Il divino quotidiano”. Così si conclude lo spot che sta circolando in questi giorni fatto da una nota marca di patatine. La pubblicità in questione presenta uno specifico momento della Messa, quello della Comunione, in cui il sacerdote, distribuendo la Particola consacrata, non si accorge che Essa è sostituita invece dalle patatine in questione.
Uno spot del genere si presta a critiche anche fin troppo facilmente, ma sicuramente la famosa frase “bene o male, l’importante è che se ne parli” di andreottiana memoria (nonostante l’autore sia in realtà Oscar Wilde) non potrebbe essere usata in un contesto migliore.
In primo luogo, ci sarebbe da discutere che in una società che ha fatto del suo mantra il politically correct, l’ideologia woke e innalzato a bandiera incontrastata una non meglio specificata uguaglianza e tolleranza, venga trasmesso uno spot del genere, irrispettoso non solo dal punto di vista religioso: un sacerdote anziano che passa per fesso e la monaca “in carne” che appare ingorda sembrano non rientrare nei canoni appena descritti.

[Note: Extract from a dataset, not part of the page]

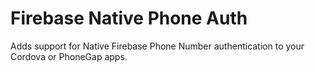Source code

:# Firebase Native Phone Auth #
Adds support for Native Firebase Phone Number authentication to your Cordova or PhoneGap apps.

Eppure tant’è.
Ma quello che qui si vuole focalizzare è in realtà tutt’altro. Nello spot, guarda caso uscito nel tempo pasquale che ci porterà sino a Pentecoste, si parla dell’Eucaristia, oltraggiando il sacramento. Ecco allora la prima provocazione per ogni cristiano: cos’è l’Eucaristia? (“Se la gente conoscesse il valore dell’Eucaristia, l’accesso alle chiese dovrebbe essere regolato dalla forza pubblica”, Santa Teresina di Lisieux). Senza volerlo, questo spot può essere occasione per ricentrare, almeno in parte, la questione fondamentale della fede: l’Eucaristia, come ricorda il Concilio, è “fonte e culmine di tutta la vita cristiana” (Lumen gentium), cioè il centro di tutta l’esistenza di ogni persona e della Chiesa stessa, tanto che essa “si forma a partire dall’Eucaristia. Da essa riceve la sua unità e la sua missione” (Benedetto XVI, Gesù di Nazareth).

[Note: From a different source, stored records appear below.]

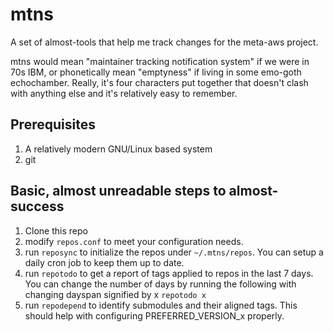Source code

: # mtns

A set of almost-tools that help me track changes for the meta-aws project.

mtns would mean "maintainer tracking notification system" if we were in 70s IBM, or phonetically mean "emptyness" if living in some emo-goth echochamber.  Really, it's four characters put together that doesn't clash with anything else and it's relatively easy to remember.


## Prerequisites

1. A relatively modern GNU/Linux based system
2. git

## Basic, almost unreadable steps to almost-success

1. Clone this repo
2. modify `repos.conf` to meet your configuration needs.
3. run `reposync` to initialize the repos under `~/.mtns/repos`. You can setup a daily cron job to keep them up to date.
4. run `repotodo` to get a report of tags applied to repos in the last 7 days.  You can change the number of days by running the following with changing dayspan signified by x `repotodo x`
5. run `repodepend` to identify submodules and their aligned tags. This should help with configuring PREFERRED_VERSION_x properly.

Allora oltre al giusto scandalo davanti a immagini inaccettabili, il quale non è segno di bigottismo, è necessario ripartire dalla coscienza di cos’è avvenuto nell’Ultima Cena e che la Chiesa ripete incessantemente da 2000 anni in ogni parte del mondo: la Chiesa, e quindi i cristiani, non sono uniti per un loro sforzo, ma al contrario esclusivamente perché c’è Cristo vivente e presente. Niente di più, niente di meno.

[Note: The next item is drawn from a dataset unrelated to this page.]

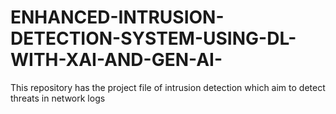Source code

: # ENHANCED-INTRUSION-DETECTION-SYSTEM-USING-DL-WITH-XAI-AND-GEN-AI-
This repository has the project file of intrusion detection which aim to detect threats in network logs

Infine, in risposta al comunicato dell’agenzia che ha offerto il becero spettacolo (che vuole esprimere con “forte ironia ‘british’, un contenuto di prodotto legato al momento dello snack e, attraverso una descrizione iperbolica e provocante, esprimere il valore della croccantezza irresistibile della patatina. Si vuole rappresentare, in modo palese e senza fraintendimenti di tipo religioso, una situazione ‘chiaramente teatrale e da fiction’, tratta da citazioni del mondo ecclesiastico già abbondantemente trattate nella cinematografia mondiale, nelle rappresentazioni teatrali e nella pubblicità”), vale la pena ricordare che ci sono persone che, per quel pezzo di Pane oltraggiato, danno la vita. La offrono per tutta l’esistenza, come nel caso dei sacerdoti e dei consacrati, oppure la offrono come semplici cristiani nel mondo, là dove sono chiamati a stare, come tanti fedeli testimoniano. Non solo, ci sono anche persone che la danno nel senso più drammatico, morendo pur di non rinnegare Gesù vivente e presente. Nel mondo, attualmente, ci sono circa 700 milioni di cristiani perseguitati (cfr. Aiuto alla Chiesa che Soffre), che danno la vita proprio a causa dell’amore per quel Pane.
Va però detto che la pubblicità in questione ha un merito, ed è proprio lo slogan finale citato all’inizio di questo breve articolo: “Il divino quotidiano”. Sì, perché davvero Cristo, il veramente Divino, è nella Chiesa tutti i giorni, cioè quotidianamente, fino alla fine del mondo (cfr. Mt 28, 20).